Prototyping ARM926 PrimeXsys-based SoCs

Prototyping ARM926 PrimeXsys-based SoCs
By Richard Newell, Aptix, CommsDesign.com
March 13, 2003 (6:51 p.m. EST)
URL: http://www.eetimes.com/story/OEG20030313S0016

The move to digital still camera, digital video, and other advanced multimedia capabilities is an inevitable step already being taken by the wireless sector. Camera phones with Internet access are becoming the norm today with video-enabled phones beckoning.

But to make these phones hum, designers need a processing platform optimized to handle the traditional call processing tasks of a mobile and the multimedia capabilities provided by next-generation wireless products. To that end, ARM unveiled its ARM926 PrimeXsys platform (PXP), which is gaining quite a bit of attention in the mobile space.

As interest in PXP begins to swell, designers of system-on-a-chip (SoC) devices are tasked with making this processing platform bulletproof from an operation standpoint. To make that happen, engineers need to extensively validate the performance of their ARM9 PXP implementations prior to implementing the core in silicon

But, choosing the right prototyp ing method is not always as easy as it sounds. From hardware-based simulation to software-based simulation, there are a myriad of approaches designers can use to validate the performance of their ARM processing platform. While other methods exist, an FPGA prototyping scheme will prove to be the best option when implementing the ARM926 PXP. Here's why.

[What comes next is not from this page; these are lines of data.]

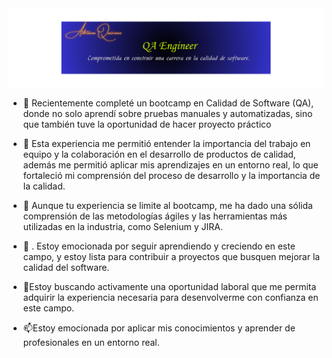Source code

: 
<div id="header" align="center">
  <img decoding="async" src="https://github.com/QAquiceno14/QAquiceno14/blob/main/QA.png" width="1500"/>
</div>


- 🔭 Recientemente completé un bootcamp en Calidad de Software (QA), donde no solo aprendí sobre pruebas manuales y automatizadas, sino que también tuve la oportunidad de hacer proyecto práctico

- 🌱  Esta experiencia me permitió entender la importancia del trabajo en equipo y la colaboración en el desarrollo de productos de calidad, además me permitió aplicar mis aprendizajes en un entorno real, lo que fortaleció mi comprensión del proceso de desarrollo y la importancia de la calidad.

- 👯 Aunque tu experiencia se limite al bootcamp, me ha dado una sólida comprensión de las metodologías ágiles y las herramientas más utilizadas en la industria, como Selenium y JIRA. 

- 🤔 . Estoy emocionada por seguir aprendiendo y creciendo en este campo, y estoy lista para contribuir a proyectos que busquen mejorar la calidad del software.

- 💬Estoy buscando activamente una oportunidad laboral que me permita adquirir la experiencia necesaria para desenvolverme con confianza en este campo.

- 📫Estoy emocionada por aplicar mis conocimientos y aprender de profesionales en un entorno real.


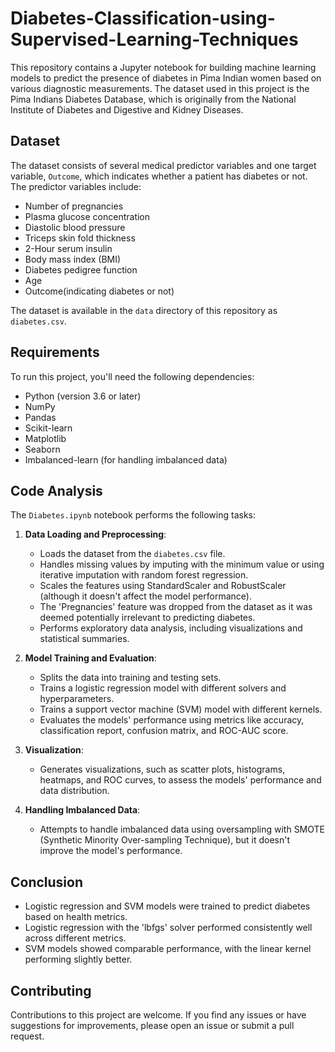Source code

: # Diabetes-Classification-using-Supervised-Learning-Techniques

This repository contains a Jupyter notebook for building machine learning models to predict the presence of diabetes in Pima Indian women based on various diagnostic measurements. The dataset used in this project is the Pima Indians Diabetes Database, which is originally from the National Institute of Diabetes and Digestive and Kidney Diseases.

## Dataset

The dataset consists of several medical predictor variables and one target variable, `Outcome`, which indicates whether a patient has diabetes or not. The predictor variables include:

- Number of pregnancies
- Plasma glucose concentration
- Diastolic blood pressure
- Triceps skin fold thickness
- 2-Hour serum insulin
- Body mass index (BMI)
- Diabetes pedigree function
- Age
- Outcome(indicating diabetes or not)

The dataset is available in the `data` directory of this repository as `diabetes.csv`.

## Requirements

To run this project, you'll need the following dependencies:

- Python (version 3.6 or later)
- NumPy
- Pandas
- Scikit-learn
- Matplotlib
- Seaborn
- Imbalanced-learn (for handling imbalanced data)

## Code Analysis

The `Diabetes.ipynb` notebook performs the following tasks:

1. **Data Loading and Preprocessing**:
   - Loads the dataset from the `diabetes.csv` file.
   - Handles missing values by imputing with the minimum value or using iterative imputation with random forest regression.
   - Scales the features using StandardScaler and RobustScaler (although it doesn't affect the model performance).
   - The 'Pregnancies' feature was dropped from the dataset as it was deemed potentially irrelevant to predicting diabetes.
   - Performs exploratory data analysis, including visualizations and statistical summaries.

2. **Model Training and Evaluation**:
   - Splits the data into training and testing sets.
   - Trains a logistic regression model with different solvers and hyperparameters.
   - Trains a support vector machine (SVM) model with different kernels.
   - Evaluates the models' performance using metrics like accuracy, classification report, confusion matrix, and ROC-AUC score.

3. **Visualization**:
   - Generates visualizations, such as scatter plots, histograms, heatmaps, and ROC curves, to assess the models' performance and data distribution.

4. **Handling Imbalanced Data**:
   - Attempts to handle imbalanced data using oversampling with SMOTE (Synthetic Minority Over-sampling Technique), but it doesn't improve the model's performance.


## Conclusion
- Logistic regression and SVM models were trained to predict diabetes based on health metrics.
- Logistic regression with the 'lbfgs' solver performed consistently well across different metrics.
- SVM models showed comparable performance, with the linear kernel performing slightly better.

## Contributing
Contributions to this project are welcome. If you find any issues or have suggestions for improvements, please open an issue or submit a pull request.

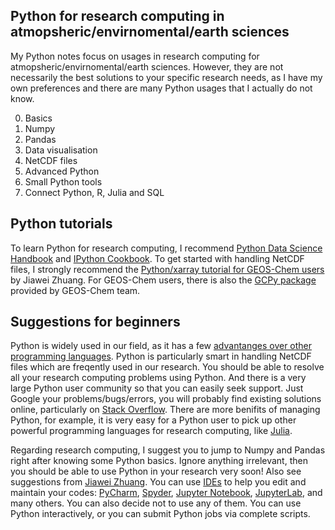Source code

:## Python for research computing in atmopsheric/envirnomental/earth sciences
My Python notes focus on usages in research computing for atmopsheric/envirnomental/earth sciences. However, they are not necessarily the best solutions to your specific research needs, as I have my own preferences and there are many Python usages that I actually do not know.

0. Basics
1. Numpy
2. Pandas
3. Data visualisation
4. NetCDF files
5. Advanced Python
6. Small Python tools
7. Connect Python, R, Julia and SQL

## Python tutorials
To learn Python for research computing, I recommend [Python Data Science Handbook](https://jakevdp.github.io/PythonDataScienceHandbook/) and [IPython Cookbook](https://ipython-books.github.io/). To get started with handling NetCDF files, I strongly recommend the [Python/xarray tutorial for GEOS-Chem users](https://github.com/geoschem/GEOSChem-python-tutorial) by Jiawei Zhuang. For GEOS-Chem users, there is also the [GCPy package](https://github.com/geoschem/gcpy) provided by GEOS-Chem team. 

## Suggestions for beginners
Python is widely used in our field, as it has a few [advantanges over other programming languages](https://github.com/geoschem/GEOSChem-python-tutorial#why-python). Python is particularly smart in handling NetCDF files which are freqently used in our research. You should be able to resolve all your research computing problems using Python. And there is a very large Python user community so that you can easily seek support. Just Google your problems/bugs/errors, you will probably find existing solutions online, particularly on [Stack Overflow](https://stackoverflow.com/). There are more benifits of managing Python, for example, it is very easy for a Python user to pick up other powerful programming languages for research computing, like [Julia](https://julialang.org/).

Regarding research computing, I suggest you to jump to Numpy and Pandas right after knowing some Python basics. Ignore anything irrelevant, then you should be able to use Python in your research very soon! Also see suggestions from [Jiawei Zhuang](https://github.com/geoschem/GEOSChem-python-tutorial#how-to-learn-python). You can use [IDEs](https://en.wikipedia.org/wiki/Integrated_development_environment) to help you edit and maintain your codes: [PyCharm](https://www.jetbrains.com/pycharm/), [Spyder](https://www.spyder-ide.org/), [Jupyter Notebook](https://jupyter.org/), [JupyterLab](https://jupyter.org/), and many others. You can also decide not to use any of them. You can use Python interactively, or you can submit Python jobs via complete scripts.
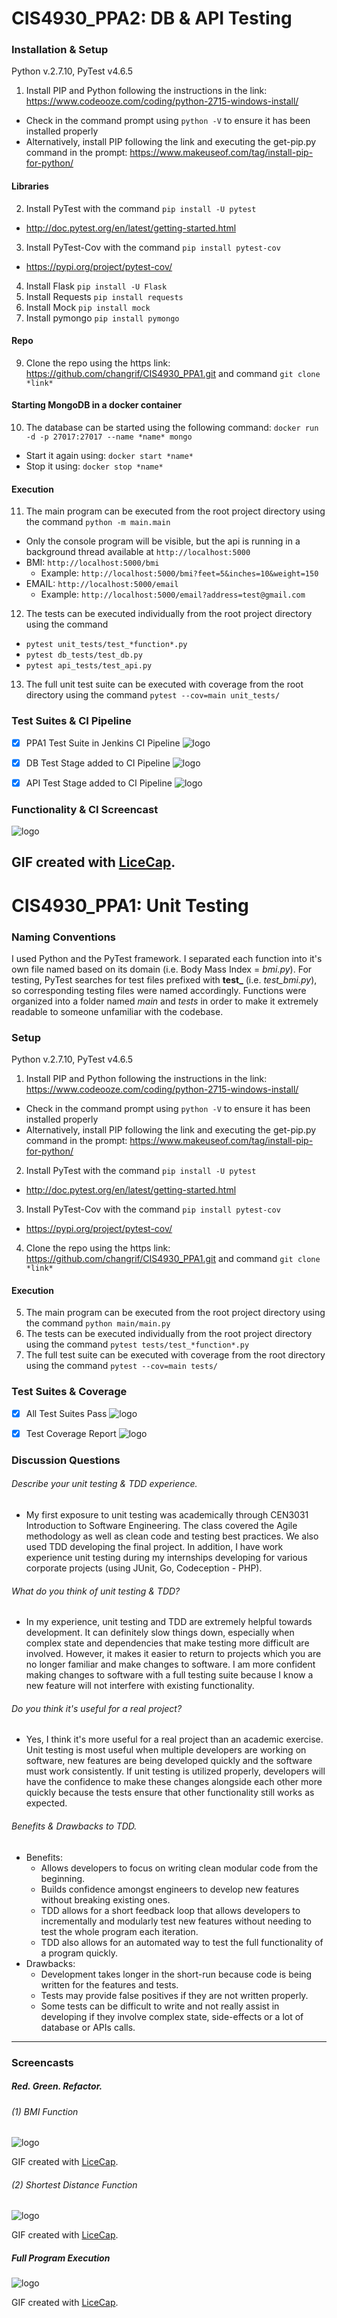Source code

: # CIS4930_PPA2: DB & API Testing

### Installation & Setup

Python v.2.7.10, PyTest v4.6.5

1. Install PIP and Python following the instructions in the link: https://www.codeooze.com/coding/python-2715-windows-install/
  - Check in the command prompt using `python -V` to ensure it has been installed properly
  - Alternatively, install PIP following the link and executing the get-pip.py command in the prompt: https://www.makeuseof.com/tag/install-pip-for-python/

#### Libraries

2. Install PyTest with the command `pip install -U pytest`
  - http://doc.pytest.org/en/latest/getting-started.html
3. Install PyTest-Cov with the command `pip install pytest-cov`
  - https://pypi.org/project/pytest-cov/
4. Install Flask `pip install -U Flask`
5. Install Requests `pip install requests`
6. Install Mock `pip install mock`
7. Install pymongo `pip install pymongo`

#### Repo

9. Clone the repo using the https link: https://github.com/changrif/CIS4930_PPA1.git and command `git clone *link*`

#### Starting MongoDB in a docker container

10. The database can be started using the following command: `docker run -d -p 27017:27017 --name *name* mongo`
  - Start it again using: `docker start *name*`
  - Stop it using: `docker stop *name*`

#### Execution
11. The main program can be executed from the root project directory using the command `python -m main.main`
  - Only the console program will be visible, but the api is running in a background thread available at `http://localhost:5000`
  - BMI: `http://localhost:5000/bmi`
    - Example: `http://localhost:5000/bmi?feet=5&inches=10&weight=150`
  - EMAIL: `http://localhost:5000/email`
    - Example: `http://localhost:5000/email?address=test@gmail.com`
12. The tests can be executed individually from the root project directory using the command 
  - `pytest unit_tests/test_*function*.py`
  - `pytest db_tests/test_db.py`
  - `pytest api_tests/test_api.py`
13. The full unit test suite can be executed with coverage from the root directory using the command `pytest --cov=main unit_tests/`

### Test Suites & CI Pipeline
- [X] PPA1 Test Suite in Jenkins CI Pipeline
![logo](https://github.com/changrif/CIS4930_PPA1/blob/master/assets/ci-1.gif)

- [X] DB Test Stage added to CI Pipeline
![logo](https://github.com/changrif/CIS4930_PPA1/blob/master/assets/ci-2.gif)

- [X] API Test Stage added to CI Pipeline
![logo](https://github.com/changrif/CIS4930_PPA1/blob/master/assets/ci-3.gif)

### Functionality & CI Screencast
![logo](https://github.com/changrif/CIS4930_PPA1/blob/master/assets/ppa2.gif)

GIF created with [LiceCap](http://www.cockos.com/licecap/).
---

# CIS4930_PPA1: Unit Testing

### Naming Conventions
I used Python and the PyTest framework. I separated each function into it's own file named based on its domain (i.e. Body Mass Index = *bmi.py*). For testing, PyTest searches for test files prefixed with **test_** (i.e. *test_bmi.py*), so corresponding testing files were named accordingly. Functions were organized into a folder named *main* and *tests* in order to make it extremely readable to someone unfamiliar with the codebase.

### Setup

Python v.2.7.10, PyTest v4.6.5

1. Install PIP and Python following the instructions in the link: https://www.codeooze.com/coding/python-2715-windows-install/
  - Check in the command prompt using `python -V` to ensure it has been installed properly
  - Alternatively, install PIP following the link and executing the get-pip.py command in the prompt: https://www.makeuseof.com/tag/install-pip-for-python/
2. Install PyTest with the command `pip install -U pytest`
  - http://doc.pytest.org/en/latest/getting-started.html
3. Install PyTest-Cov with the command `pip install pytest-cov`
  - https://pypi.org/project/pytest-cov/
4. Clone the repo using the https link: https://github.com/changrif/CIS4930_PPA1.git and command `git clone *link*`

#### Execution
5. The main program can be executed from the root project directory using the command `python main/main.py`
6. The tests can be executed individually from the root project directory using the command `pytest tests/test_*function*.py`
7. The full test suite can be executed with coverage from the root directory using the command `pytest --cov=main tests/`

### Test Suites & Coverage
- [X] All Test Suites Pass
![logo](https://github.com/changrif/CIS4930_PPA1/blob/master/assets/test_suites.png)

- [X] Test Coverage Report
![logo](https://github.com/changrif/CIS4930_PPA1/blob/master/assets/test_coverage.png)

### Discussion Questions
###### Describe your unit testing & TDD experience.
- My first exposure to unit testing was academically through CEN3031 Introduction to Software Engineering. The class covered the Agile methodology as well as clean code and testing best practices. We also used TDD developing the final project. In addition, I have work experience unit testing during my internships developing for various corporate projects (using JUnit, Go, Codeception - PHP).

###### What do you think of unit testing & TDD?
- In my experience, unit testing and TDD are extremely helpful towards development. It can definitely slow things down, especially when complex state and dependencies that make testing more difficult are involved. However, it makes it easier to return to projects which you are no longer familiar and make changes to software. I am more confident making changes to software with a full testing suite because I know a new feature will not interfere with existing functionality. 

###### Do you think it's useful for a real project?
- Yes, I think it's more useful for a real project than an academic exercise. Unit testing is most useful when multiple developers are working on software, new features are being developed quickly and the software must work consistently. If unit testing is utilized properly, developers will have the confidence to make these changes alongside each other more quickly because the tests ensure that other functionality still works as expected.

###### Benefits & Drawbacks to TDD.
- Benefits:
   - Allows developers to focus on writing clean modular code from the beginning.
   - Builds confidence amongst engineers to develop new features without breaking existing ones.
   - TDD allows for a short feedback loop that allows developers to incrementally and modularly test new features without needing to test the whole program each iteration.
   - TDD also allows for an automated way to test the full functionality of a program quickly.
- Drawbacks:
   - Development takes longer in the short-run because code is being written for the features and tests.
   - Tests may provide false positives if they are not written properly.
   - Some tests can be difficult to write and not really assist in developing if they involve complex state, side-effects or a lot of database or APIs calls.
---------------------------------------
### Screencasts

##### Red. Green. Refactor. 
###### (1) BMI Function
![logo](https://github.com/changrif/CIS4930_PPA1/blob/master/assets/bmi.gif)

GIF created with [LiceCap](http://www.cockos.com/licecap/).

###### (2) Shortest Distance Function
![logo](https://github.com/changrif/CIS4930_PPA1/blob/master/assets/shortestDistance.gif)

GIF created with [LiceCap](http://www.cockos.com/licecap/).

##### Full Program Execution
![logo](https://github.com/changrif/CIS4930_PPA1/blob/master/assets/full.gif)

GIF created with [LiceCap](http://www.cockos.com/licecap/).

PXP—What's All The Hype About?
The ARM926 PXP is built around the ARM926EJ-S Harvard architecture microcontroller core, with support for virtual memory and has many of the more common peripherals already included. The PXP architecture is equipped with two processor busses, which are brought out to a six-layer AMBA-AHB bus architecture that connects a four-port SDRAM controller and an SRAM controller (Figure 1).

Figure 1: Block diagram of the ARM926 PXP architecture.

A two bus-master DMA controller performs DM A operations simultaneously with the CPU instruction or data memory fetches. A special "MOVE" processor can accelerate pixel operations for video compression. The PXP has been optimized for low-power operation consistent with its intended use in mobile and hand-held applications.

PXP is more that just a mega hardware-IP core. ARM has worked with partners to ensure that several appropriate OSes are already ported to the PWP platform. Between ARM and its partners, a number of verification tools are available to speed the hardware and software verification and SoC validation. Many of the ARM and partner tools have been designed to operate together. For instance, a JTAG ICE and software development tool can be used together with an FPGA-based prototype running on a reconfigurable platform.

Validation Options
Since the OS is already ported to the core PXP platform, designers can concentrate on just the required drivers for your custom peripherals, and can start higher-level software development much sooner. Designers don't have to wait for silicon to arrive before starting work on the software.

So what are the options available for validation of your ARM software and ARM PXP-based hardware? Some of the common approaches considered include: software-based simulation; hardware-assisted simulation acceleration; the use of behavioral models for all or part of the design-under-test (DUT), including the special case of instruction-set simulators such as ARMulator to speed up simulation; hardware emulation using "mainframe" emulators; and an FPGA-based prototype.

Figure 2 shows the approximate relative performance and accuracy for the various options. Several of the technologies, both hardware- and software-based, run in the 100 kHz range. In modeling with behavioral models or instruction set simulators, designers give up accuracy in order to get these speeds using general-purpose workstations and servers. Designers can improve accuracy by using full HDL or gate-level simulations. But, i f this option is used, the speed of the software-only approach drops so low that only small portions of the design can be considered in any one test. Additionally, simulating software running on the target hardware is almost out of the question.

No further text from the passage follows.